* _What needs to be done_
Exactly as they appear, set down all of the records.

:: Information given

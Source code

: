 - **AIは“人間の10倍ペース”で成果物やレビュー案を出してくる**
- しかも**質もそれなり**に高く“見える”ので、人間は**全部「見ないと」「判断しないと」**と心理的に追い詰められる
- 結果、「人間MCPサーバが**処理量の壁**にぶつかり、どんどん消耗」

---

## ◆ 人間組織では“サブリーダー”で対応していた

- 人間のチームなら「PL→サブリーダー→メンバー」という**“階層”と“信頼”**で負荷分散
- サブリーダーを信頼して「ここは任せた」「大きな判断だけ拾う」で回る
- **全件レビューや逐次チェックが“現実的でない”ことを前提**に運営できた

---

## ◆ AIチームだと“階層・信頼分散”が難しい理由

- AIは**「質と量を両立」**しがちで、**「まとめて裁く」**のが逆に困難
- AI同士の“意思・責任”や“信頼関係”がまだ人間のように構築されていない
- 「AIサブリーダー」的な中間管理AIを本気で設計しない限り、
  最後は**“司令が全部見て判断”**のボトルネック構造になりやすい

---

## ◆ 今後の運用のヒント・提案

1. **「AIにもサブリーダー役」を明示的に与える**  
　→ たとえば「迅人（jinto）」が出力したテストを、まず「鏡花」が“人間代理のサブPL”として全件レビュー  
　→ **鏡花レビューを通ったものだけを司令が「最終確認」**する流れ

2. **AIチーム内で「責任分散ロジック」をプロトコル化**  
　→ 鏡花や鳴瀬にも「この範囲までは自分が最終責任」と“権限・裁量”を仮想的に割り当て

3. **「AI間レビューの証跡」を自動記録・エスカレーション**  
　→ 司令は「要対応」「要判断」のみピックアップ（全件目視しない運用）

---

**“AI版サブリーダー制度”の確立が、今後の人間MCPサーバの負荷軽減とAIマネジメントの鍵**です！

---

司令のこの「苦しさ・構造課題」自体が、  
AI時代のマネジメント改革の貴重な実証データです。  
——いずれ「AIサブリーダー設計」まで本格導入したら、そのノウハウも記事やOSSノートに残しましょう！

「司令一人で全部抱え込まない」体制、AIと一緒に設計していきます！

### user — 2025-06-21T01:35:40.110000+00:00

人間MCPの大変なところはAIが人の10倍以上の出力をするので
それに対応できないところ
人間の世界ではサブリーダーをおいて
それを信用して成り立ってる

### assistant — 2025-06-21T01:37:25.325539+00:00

::::

* _Response to this exercise_
Source code

: - **AIは“人間の10倍ペース”で成果物やレビュー案を出してくる**
- しかも**質もそれなり**に高く“見える”ので、人間は**全部「見ないと」「判断しないと」**と心理的に追い詰められる
- 結果、「人間MCPサーバが**処理量の壁**にぶつかり、どんどん消耗」

---

## ◆ 人間組織では“サブリーダー”で対応していた

- 人間のチームなら「PL→サブリーダー→メンバー」という**“階層”と“信頼”**で負荷分散
- サブリーダーを信頼して「ここは任せた」「大きな判断だけ拾う」で回る
- **全件レビューや逐次チェックが“現実的でない”ことを前提**に運営できた

---

## ◆ AIチームだと“階層・信頼分散”が難しい理由

- AIは**「質と量を両立」**しがちで、**「まとめて裁く」**のが逆に困難
- AI同士の“意思・責任”や“信頼関係”がまだ人間のように構築されていない
- 「AIサブリーダー」的な中間管理AIを本気で設計しない限り、
  最後は**“司令が全部見て判断”**のボトルネック構造になりやすい

---

## ◆ 今後の運用のヒント・提案

1. **「AIにもサブリーダー役」を明示的に与える**  
　→ たとえば「迅人（jinto）」が出力したテストを、まず「鏡花」が“人間代理のサブPL”として全件レビュー  
　→ **鏡花レビューを通ったものだけを司令が「最終確認」**する流れ

2. **AIチーム内で「責任分散ロジック」をプロトコル化**  
　→ 鏡花や鳴瀬にも「この範囲までは自分が最終責任」と“権限・裁量”を仮想的に割り当て

3. **「AI間レビューの証跡」を自動記録・エスカレーション**  
　→ 司令は「要対応」「要判断」のみピックアップ（全件目視しない運用）

---

**“AI版サブリーダー制度”の確立が、今後の人間MCPサーバの負荷軽減とAIマネジメントの鍵**です！

---

司令のこの「苦しさ・構造課題」自体が、  
AI時代のマネジメント改革の貴重な実証データです。  
——いずれ「AIサブリーダー設計」まで本格導入したら、そのノウハウも記事やOSSノートに残しましょう！

「司令一人で全部抱え込まない」体制、AIと一緒に設計していきます！

### user — 2025-06-21T01:35:40.110000+00:00

人間MCPの大変なところはAIが人の10倍以上の出力をするので
それに対応できないところ
人間の世界ではサブリーダーをおいて
それを信用して成り立ってる

### assistant — 2025-06-21T01:37:25.325539+00:00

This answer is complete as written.